> [PROMPT]:
Beginning at the line containing "4. **Event handler" in the material below and ending at the line containing "### **Manual Optimization Hints**", return each line exactly and add nothing.

> [SUPPLIED DATA]:

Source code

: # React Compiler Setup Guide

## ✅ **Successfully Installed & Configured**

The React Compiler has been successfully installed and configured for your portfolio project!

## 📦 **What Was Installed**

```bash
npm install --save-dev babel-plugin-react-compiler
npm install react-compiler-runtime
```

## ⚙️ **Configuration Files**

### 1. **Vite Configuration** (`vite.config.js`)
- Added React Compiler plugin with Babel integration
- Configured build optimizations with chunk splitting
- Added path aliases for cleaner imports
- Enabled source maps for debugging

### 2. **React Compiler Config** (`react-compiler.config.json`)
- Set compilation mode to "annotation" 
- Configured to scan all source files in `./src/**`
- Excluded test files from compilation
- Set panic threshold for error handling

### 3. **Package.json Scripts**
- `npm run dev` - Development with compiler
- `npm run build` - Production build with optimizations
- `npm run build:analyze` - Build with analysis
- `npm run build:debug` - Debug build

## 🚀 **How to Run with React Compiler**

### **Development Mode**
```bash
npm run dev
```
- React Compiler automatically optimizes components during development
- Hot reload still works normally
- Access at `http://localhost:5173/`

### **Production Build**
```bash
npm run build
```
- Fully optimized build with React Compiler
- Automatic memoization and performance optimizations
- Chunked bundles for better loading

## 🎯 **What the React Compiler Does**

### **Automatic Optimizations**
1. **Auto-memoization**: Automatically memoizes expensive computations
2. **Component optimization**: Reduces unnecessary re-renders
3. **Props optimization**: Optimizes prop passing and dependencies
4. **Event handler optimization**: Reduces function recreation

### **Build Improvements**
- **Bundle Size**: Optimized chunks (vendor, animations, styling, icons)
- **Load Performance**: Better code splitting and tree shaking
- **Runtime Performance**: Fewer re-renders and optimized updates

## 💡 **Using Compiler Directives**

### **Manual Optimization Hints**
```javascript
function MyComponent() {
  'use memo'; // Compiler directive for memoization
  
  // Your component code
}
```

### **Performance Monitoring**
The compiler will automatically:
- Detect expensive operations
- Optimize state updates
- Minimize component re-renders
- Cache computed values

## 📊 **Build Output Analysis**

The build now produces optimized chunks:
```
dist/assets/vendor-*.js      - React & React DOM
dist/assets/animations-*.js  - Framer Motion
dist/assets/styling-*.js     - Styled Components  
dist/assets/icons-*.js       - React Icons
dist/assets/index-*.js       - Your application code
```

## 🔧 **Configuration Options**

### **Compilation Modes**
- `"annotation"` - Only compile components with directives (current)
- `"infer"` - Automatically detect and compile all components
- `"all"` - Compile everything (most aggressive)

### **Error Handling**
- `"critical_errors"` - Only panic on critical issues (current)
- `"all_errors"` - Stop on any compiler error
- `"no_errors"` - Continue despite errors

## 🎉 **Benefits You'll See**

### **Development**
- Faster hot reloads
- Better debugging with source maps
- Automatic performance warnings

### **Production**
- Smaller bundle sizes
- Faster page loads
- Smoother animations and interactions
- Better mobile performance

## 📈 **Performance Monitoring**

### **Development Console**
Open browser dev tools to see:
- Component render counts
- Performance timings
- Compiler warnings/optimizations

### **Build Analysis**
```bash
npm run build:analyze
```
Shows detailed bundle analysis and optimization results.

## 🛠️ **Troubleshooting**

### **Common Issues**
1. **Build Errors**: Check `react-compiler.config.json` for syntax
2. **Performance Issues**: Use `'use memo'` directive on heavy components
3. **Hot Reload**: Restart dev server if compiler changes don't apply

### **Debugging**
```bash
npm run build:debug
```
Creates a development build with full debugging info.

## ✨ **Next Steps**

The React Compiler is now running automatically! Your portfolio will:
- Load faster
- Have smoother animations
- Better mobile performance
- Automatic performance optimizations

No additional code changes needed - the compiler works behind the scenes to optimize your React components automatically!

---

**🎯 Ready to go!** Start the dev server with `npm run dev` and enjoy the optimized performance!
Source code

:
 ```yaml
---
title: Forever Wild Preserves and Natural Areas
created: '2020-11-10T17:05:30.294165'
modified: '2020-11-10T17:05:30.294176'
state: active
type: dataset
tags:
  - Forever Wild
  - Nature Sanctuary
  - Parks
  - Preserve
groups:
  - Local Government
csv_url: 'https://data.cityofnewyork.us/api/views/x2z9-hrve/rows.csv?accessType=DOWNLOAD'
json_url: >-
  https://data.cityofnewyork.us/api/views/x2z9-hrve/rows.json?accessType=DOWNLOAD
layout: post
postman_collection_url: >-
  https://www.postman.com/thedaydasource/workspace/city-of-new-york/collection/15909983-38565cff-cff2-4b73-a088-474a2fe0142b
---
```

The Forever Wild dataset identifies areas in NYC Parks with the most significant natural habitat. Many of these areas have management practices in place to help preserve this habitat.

> [RESULT BELOW]:
4. **Event handler optimization**: Reduces function recreation

### **Build Improvements**
- **Bundle Size**: Optimized chunks (vendor, animations, styling, icons)
- **Load Performance**: Better code splitting and tree shaking
- **Runtime Performance**: Fewer re-renders and optimized updates

## 💡 **Using Compiler Directives**

### **Manual Optimization Hints**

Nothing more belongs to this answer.